Or start with something you can't break. Like a rockchucker. it's a single stage press.

basic stuff: press, dies, scale, and parts.

shell holder to hold the brass in the press.

tumbler/vibrator to clean the brass.

eventually brass trimmer... first few reload.... the brass is not likely to need trimming.

I like RCBS for their solid press and warranty. Lee is good that it's a package. Most of their die sets comes with shell holder and powder dipper.

read up on this stuff. There is a lot of good resources that are easily found online. There is lots of very solid reloading book.
 
^^^ Calipers. The tumbler/vibrator isn't necessary. A good scale is. Press, dies, shell holder. You can do without a powder measure, but you'll want one eventually.

The first thing you should buy is a good manual or three.
 
Buy something like a Lee Classic Cast Iron press (The one with the removable screw-in bushing for large diameter dies, not the quick-change die gimmick one).
Buy:
- a couple of good new reloading manuals.
- a set of dies and a shell holder from RCBS.
- a good beam balance scale from Lyman or RCBS.
- A good powder measure from RCBS, Hornaday, Lyman.
- a simple Lee Precision hand-held case trimmer (inexpensive).
- Lee Precision primer pocket cleaning tool.
- RCBS hand-held case chamfer tool.
- plastic powder funnel.
- case lube pad, case lube.

If you can locate a decent used press that isn't totally thrashed, you can save a few dollars. (RCBS Rockchucker, Lee Classic Cast)
A used cast iron press with a single linkage, like a RCBS JR3, will resize and load standard rifle cartridges just fine, and may be available cheaply.
I would NOT buy used dies.
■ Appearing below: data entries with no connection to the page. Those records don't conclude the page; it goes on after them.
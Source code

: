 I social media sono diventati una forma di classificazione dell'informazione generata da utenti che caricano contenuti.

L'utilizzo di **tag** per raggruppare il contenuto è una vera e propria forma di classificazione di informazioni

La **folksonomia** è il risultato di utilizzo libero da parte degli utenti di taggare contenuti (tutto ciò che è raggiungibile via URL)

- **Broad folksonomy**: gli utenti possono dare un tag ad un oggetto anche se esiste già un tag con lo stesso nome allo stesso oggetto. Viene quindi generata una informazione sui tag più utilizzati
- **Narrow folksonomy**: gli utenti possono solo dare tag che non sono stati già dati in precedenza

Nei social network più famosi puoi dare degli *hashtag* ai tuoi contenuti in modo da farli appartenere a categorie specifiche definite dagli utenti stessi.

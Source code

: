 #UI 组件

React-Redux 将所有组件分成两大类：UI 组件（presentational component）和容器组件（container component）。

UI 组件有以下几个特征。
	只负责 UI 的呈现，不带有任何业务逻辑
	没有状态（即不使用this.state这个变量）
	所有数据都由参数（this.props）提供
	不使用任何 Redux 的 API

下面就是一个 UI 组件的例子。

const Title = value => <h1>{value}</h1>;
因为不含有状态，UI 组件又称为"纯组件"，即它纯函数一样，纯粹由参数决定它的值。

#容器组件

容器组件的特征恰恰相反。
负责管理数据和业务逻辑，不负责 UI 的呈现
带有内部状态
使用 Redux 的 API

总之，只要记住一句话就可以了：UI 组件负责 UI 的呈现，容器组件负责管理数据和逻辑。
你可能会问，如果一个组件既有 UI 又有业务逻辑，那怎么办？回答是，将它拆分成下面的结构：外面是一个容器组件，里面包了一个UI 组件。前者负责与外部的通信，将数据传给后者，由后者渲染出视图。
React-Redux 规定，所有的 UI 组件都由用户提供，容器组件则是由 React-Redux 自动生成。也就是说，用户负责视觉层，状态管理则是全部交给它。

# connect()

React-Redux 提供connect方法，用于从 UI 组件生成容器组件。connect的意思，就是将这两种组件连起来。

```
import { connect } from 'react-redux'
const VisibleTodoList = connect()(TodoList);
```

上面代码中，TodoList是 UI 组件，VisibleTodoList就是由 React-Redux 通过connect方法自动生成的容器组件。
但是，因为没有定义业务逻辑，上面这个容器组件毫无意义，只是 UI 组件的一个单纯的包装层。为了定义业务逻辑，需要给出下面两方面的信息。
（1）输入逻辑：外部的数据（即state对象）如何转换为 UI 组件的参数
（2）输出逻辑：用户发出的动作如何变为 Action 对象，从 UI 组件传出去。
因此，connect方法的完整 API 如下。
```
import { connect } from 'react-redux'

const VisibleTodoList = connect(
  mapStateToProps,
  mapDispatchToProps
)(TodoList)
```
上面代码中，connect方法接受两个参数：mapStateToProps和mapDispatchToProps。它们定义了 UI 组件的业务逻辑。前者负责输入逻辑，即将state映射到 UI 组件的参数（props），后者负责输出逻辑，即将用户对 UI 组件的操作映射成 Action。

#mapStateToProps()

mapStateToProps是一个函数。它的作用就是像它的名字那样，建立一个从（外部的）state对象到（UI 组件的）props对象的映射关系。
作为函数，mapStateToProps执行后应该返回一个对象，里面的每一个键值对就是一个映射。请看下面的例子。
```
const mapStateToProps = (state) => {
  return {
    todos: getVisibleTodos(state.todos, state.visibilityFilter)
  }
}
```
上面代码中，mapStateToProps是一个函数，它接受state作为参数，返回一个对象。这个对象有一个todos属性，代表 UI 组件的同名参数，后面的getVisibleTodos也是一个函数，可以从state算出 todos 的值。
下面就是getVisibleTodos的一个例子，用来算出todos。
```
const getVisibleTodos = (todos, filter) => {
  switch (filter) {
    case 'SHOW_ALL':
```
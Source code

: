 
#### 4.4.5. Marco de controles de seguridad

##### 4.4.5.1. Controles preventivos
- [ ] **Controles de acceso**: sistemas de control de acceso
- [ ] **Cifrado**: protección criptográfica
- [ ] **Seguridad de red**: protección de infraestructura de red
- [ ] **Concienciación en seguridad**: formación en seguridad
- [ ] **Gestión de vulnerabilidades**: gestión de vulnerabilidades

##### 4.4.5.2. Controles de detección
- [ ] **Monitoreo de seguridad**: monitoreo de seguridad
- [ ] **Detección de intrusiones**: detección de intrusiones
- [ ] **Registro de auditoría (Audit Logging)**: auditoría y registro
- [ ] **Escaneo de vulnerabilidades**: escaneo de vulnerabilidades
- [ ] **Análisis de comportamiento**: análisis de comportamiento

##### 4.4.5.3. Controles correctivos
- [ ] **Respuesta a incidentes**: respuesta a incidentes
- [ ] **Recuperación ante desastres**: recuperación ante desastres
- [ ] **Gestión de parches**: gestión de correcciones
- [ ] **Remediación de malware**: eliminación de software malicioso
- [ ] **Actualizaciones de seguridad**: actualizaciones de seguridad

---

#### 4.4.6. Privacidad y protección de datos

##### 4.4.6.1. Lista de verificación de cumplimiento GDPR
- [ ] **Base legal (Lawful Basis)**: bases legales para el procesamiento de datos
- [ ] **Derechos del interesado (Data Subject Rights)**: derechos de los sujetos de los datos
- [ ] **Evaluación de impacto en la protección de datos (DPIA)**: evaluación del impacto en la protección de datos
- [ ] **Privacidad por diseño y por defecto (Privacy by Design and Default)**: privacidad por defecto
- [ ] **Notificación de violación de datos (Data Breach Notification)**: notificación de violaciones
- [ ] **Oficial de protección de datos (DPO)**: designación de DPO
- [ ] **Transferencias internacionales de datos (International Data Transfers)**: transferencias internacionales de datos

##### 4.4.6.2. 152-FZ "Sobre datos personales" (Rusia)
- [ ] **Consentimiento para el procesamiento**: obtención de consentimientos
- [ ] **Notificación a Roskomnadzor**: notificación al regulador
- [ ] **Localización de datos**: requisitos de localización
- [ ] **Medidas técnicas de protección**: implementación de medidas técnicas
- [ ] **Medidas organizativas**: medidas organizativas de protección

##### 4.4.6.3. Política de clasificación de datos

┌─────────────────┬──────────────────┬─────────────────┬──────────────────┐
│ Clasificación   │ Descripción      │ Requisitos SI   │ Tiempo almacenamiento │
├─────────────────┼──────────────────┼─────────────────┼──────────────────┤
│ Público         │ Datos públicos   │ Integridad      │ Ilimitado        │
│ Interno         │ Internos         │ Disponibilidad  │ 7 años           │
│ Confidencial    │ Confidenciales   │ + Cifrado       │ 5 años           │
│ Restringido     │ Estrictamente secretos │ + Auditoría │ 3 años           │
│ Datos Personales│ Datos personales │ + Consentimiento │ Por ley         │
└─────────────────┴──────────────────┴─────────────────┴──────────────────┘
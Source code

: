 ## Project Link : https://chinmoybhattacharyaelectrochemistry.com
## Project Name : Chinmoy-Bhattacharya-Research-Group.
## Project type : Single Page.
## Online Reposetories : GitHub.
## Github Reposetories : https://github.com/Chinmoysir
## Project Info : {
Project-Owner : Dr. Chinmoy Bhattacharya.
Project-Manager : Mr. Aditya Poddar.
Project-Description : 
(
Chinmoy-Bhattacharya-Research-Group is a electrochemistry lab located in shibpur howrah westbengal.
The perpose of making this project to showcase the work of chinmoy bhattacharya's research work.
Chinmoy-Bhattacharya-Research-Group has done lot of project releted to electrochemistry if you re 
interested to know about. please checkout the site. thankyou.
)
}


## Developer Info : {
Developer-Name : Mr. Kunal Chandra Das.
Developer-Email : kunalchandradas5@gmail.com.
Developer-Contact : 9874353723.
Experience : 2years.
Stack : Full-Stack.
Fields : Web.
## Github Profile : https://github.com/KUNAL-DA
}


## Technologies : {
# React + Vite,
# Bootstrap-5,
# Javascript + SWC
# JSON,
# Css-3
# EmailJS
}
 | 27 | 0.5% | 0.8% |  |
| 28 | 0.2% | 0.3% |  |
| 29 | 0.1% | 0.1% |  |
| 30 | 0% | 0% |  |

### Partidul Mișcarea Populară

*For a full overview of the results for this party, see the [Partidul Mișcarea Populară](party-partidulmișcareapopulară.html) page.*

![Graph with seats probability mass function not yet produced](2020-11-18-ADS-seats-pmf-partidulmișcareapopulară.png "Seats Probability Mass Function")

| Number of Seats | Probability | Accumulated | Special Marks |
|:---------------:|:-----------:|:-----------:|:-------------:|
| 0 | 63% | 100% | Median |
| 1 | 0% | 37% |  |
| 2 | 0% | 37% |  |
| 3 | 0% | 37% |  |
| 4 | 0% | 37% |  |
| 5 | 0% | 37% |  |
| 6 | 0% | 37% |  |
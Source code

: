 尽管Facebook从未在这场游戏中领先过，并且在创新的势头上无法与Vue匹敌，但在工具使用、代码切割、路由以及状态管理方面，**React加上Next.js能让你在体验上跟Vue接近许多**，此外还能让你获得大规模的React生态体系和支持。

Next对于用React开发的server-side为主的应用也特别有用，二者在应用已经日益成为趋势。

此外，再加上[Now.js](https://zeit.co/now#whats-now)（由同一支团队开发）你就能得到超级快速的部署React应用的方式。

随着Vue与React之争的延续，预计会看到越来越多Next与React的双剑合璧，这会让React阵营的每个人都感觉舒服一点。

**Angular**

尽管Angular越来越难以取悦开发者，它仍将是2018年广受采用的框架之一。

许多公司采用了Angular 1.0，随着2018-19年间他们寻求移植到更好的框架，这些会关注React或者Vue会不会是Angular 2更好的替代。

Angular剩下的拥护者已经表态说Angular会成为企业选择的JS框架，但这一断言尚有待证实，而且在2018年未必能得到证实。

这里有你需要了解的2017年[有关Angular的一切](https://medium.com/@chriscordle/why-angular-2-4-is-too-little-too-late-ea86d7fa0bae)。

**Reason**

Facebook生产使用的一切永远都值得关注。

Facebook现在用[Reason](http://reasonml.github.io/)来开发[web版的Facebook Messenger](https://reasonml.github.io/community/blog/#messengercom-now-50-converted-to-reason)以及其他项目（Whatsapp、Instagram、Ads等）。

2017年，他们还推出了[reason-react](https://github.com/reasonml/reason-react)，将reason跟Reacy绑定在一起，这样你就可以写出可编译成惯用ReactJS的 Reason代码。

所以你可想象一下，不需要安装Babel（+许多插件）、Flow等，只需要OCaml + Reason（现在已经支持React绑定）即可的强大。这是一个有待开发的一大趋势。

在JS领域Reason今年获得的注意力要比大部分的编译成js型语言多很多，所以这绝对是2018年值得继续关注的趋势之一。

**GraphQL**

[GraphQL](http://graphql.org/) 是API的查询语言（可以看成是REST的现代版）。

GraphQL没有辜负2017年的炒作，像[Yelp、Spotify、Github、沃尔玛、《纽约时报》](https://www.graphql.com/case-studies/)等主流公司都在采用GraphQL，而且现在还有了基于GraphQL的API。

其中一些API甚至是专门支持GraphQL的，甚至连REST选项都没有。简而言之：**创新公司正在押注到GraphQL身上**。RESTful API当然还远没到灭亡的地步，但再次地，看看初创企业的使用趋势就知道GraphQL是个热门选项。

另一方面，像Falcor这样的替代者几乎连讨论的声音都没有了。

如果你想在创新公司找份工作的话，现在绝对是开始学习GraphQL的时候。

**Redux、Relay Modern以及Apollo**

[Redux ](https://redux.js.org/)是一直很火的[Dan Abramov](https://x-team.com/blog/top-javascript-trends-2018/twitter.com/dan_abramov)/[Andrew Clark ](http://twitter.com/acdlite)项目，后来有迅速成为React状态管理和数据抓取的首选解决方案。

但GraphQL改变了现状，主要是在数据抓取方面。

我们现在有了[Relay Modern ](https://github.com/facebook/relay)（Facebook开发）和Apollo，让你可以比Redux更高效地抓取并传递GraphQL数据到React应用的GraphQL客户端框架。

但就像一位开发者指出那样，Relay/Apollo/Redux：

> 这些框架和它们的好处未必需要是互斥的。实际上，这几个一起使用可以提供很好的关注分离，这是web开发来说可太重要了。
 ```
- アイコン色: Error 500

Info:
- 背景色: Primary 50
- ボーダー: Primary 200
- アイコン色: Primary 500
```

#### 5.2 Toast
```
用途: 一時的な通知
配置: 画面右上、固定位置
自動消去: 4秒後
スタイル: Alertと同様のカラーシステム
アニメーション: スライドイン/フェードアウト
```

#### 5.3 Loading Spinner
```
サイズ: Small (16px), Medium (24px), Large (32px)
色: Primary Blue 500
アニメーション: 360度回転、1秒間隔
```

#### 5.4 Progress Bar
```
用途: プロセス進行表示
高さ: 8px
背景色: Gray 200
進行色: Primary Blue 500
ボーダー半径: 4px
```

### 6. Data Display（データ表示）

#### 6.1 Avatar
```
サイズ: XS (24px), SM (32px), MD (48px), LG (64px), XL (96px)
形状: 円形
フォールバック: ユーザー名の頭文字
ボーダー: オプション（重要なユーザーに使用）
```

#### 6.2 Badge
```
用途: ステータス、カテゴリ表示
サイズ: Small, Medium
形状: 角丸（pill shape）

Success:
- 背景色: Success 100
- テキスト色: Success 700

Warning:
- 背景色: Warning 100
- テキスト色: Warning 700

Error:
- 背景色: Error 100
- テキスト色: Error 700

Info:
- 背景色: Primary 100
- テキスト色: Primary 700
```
My experience is that these gun show specials may be scratched inside or otherwise damaged or have missing or swapped parts.
Likewise for the scale. It takes very little to screw up a beam balance if it is mishandled or dropped.
Sometimes good old orange Lyman 55 cast iron powder measures appear at gun shows, and these are surprisingly accurate, although different to adjust than the modern cylinder cavity types. They may need some cleaning though.

You will need something to use as a bench. A purpose-built 2X4 and plywood workbench works fine. Add some shelves.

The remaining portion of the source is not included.